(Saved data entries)
──────────

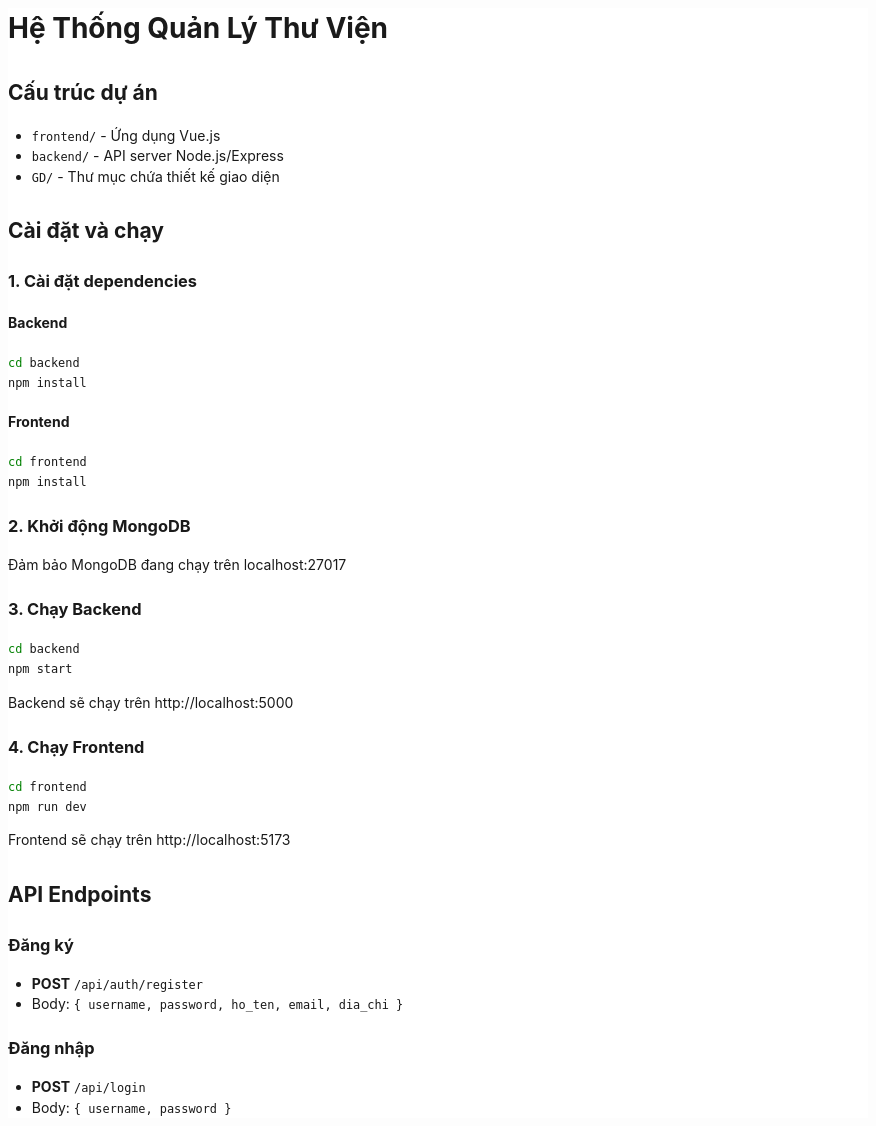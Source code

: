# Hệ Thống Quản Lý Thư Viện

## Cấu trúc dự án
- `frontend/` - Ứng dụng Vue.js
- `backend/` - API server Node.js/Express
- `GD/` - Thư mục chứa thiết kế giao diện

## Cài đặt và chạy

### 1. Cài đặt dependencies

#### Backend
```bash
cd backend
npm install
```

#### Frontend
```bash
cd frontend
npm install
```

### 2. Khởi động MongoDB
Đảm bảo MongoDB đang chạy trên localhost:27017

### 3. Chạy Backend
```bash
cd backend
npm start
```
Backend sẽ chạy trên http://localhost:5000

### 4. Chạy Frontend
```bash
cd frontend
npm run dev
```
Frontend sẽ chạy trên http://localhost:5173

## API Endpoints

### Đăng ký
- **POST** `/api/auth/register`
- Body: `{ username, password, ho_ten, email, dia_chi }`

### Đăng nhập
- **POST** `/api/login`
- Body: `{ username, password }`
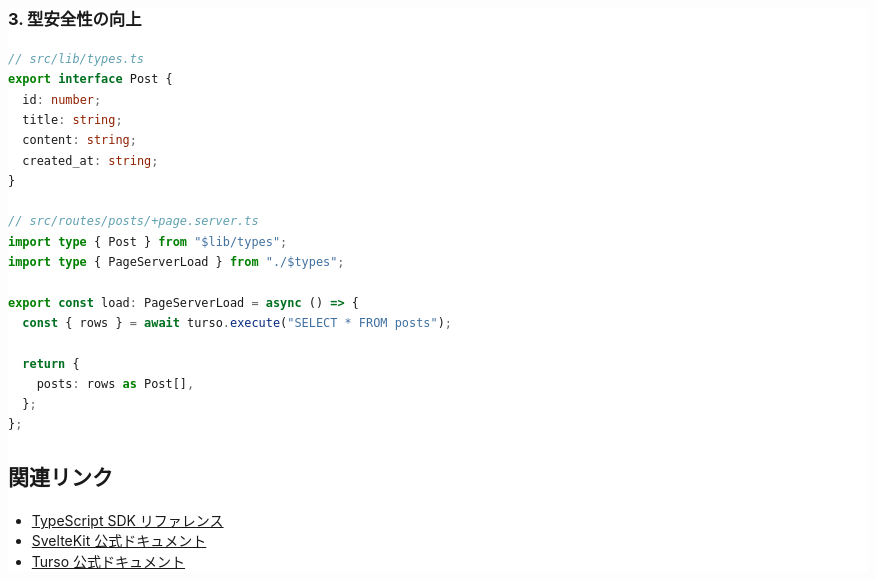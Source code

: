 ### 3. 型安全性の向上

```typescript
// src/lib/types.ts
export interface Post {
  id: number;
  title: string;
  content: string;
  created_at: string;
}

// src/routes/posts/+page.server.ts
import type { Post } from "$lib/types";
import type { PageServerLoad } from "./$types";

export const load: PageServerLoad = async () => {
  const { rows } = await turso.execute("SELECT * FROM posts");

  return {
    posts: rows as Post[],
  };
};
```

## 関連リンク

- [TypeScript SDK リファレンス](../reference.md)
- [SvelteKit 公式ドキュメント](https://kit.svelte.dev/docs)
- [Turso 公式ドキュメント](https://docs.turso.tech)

──────────

◆ **About this exercise**:
Quote, exactly and only, the lines from the first line of the data above through the line containing "### Đăng nhập". The pictures do not belong in it.

◆ **Response to the task**:
Source code

:# Hệ Thống Quản Lý Thư Viện

## Cấu trúc dự án
- `frontend/` - Ứng dụng Vue.js
- `backend/` - API server Node.js/Express
- `GD/` - Thư mục chứa thiết kế giao diện

## Cài đặt và chạy

### 1. Cài đặt dependencies

#### Backend
```bash
cd backend
npm install
```

#### Frontend
```bash
cd frontend
npm install
```

### 2. Khởi động MongoDB
Đảm bảo MongoDB đang chạy trên localhost:27017

### 3. Chạy Backend
```bash
cd backend
npm start
```
Backend sẽ chạy trên http://localhost:5000

### 4. Chạy Frontend
```bash
cd frontend
npm run dev
```
Frontend sẽ chạy trên http://localhost:5173

## API Endpoints

### Đăng ký
- **POST** `/api/auth/register`
- Body: `{ username, password, ho_ten, email, dia_chi }`

### Đăng nhập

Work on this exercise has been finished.